Would you please copy every line below that includes the string "interior"?

━━━━━━━━━━

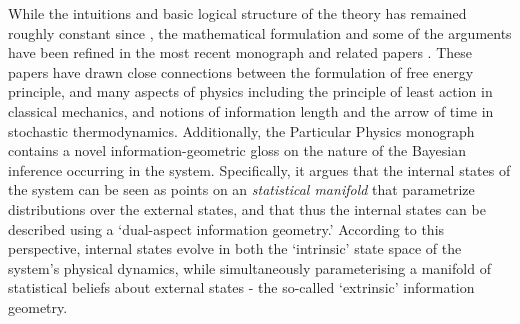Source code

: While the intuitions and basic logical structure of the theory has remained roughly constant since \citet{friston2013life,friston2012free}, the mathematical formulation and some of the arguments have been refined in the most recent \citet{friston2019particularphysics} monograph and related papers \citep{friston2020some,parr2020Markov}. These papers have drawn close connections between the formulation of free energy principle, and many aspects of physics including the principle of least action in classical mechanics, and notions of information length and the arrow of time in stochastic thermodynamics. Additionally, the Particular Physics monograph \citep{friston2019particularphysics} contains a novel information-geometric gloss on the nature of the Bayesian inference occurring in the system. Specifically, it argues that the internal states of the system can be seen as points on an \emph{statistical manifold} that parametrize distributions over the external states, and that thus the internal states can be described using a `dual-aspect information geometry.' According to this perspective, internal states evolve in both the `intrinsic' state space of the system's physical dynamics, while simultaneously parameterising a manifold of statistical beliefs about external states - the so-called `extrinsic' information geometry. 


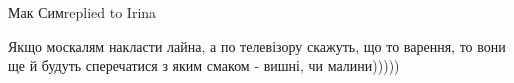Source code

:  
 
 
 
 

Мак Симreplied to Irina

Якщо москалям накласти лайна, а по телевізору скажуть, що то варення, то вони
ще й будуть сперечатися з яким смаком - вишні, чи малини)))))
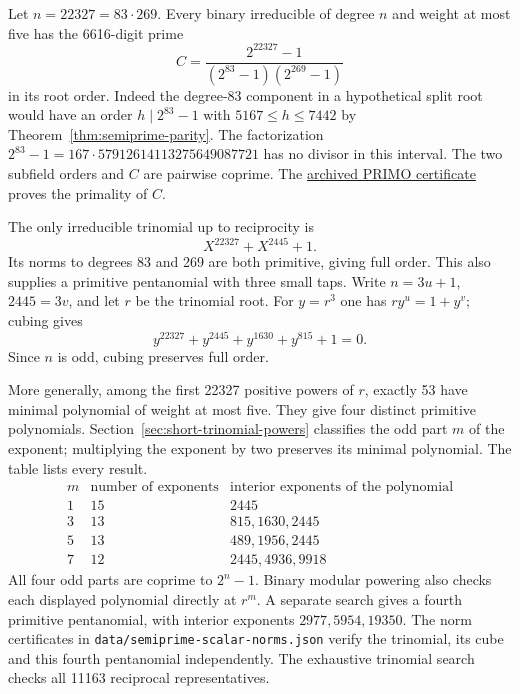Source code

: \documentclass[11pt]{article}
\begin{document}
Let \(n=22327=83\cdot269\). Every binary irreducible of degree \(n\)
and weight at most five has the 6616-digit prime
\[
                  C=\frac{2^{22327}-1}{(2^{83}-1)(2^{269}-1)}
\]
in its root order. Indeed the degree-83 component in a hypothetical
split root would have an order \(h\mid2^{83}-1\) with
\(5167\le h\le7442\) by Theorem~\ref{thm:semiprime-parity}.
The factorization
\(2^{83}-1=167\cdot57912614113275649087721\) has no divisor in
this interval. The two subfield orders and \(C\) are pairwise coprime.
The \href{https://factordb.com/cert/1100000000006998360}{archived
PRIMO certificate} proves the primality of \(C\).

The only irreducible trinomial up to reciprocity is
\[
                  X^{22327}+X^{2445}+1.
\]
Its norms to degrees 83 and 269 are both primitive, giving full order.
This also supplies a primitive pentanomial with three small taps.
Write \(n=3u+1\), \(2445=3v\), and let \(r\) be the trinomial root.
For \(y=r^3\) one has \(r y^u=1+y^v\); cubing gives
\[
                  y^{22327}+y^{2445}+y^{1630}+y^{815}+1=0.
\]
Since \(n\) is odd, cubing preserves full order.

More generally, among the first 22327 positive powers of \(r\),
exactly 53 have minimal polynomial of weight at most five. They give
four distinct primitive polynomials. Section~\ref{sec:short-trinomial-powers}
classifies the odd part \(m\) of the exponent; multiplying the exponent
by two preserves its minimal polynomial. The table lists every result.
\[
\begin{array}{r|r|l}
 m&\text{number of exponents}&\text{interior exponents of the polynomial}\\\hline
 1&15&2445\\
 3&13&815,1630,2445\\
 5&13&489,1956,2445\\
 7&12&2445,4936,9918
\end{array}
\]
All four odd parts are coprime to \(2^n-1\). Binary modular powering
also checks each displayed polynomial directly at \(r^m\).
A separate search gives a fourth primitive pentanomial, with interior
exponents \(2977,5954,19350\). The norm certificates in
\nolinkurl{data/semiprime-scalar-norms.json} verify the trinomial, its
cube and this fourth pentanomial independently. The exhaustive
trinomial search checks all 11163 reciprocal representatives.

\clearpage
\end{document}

━━━━━━━━━━

• [ANSWER AREA]:
 m&\text{number of exponents}&\text{interior exponents of the polynomial}\\\hline
A separate search gives a fourth primitive pentanomial, with interior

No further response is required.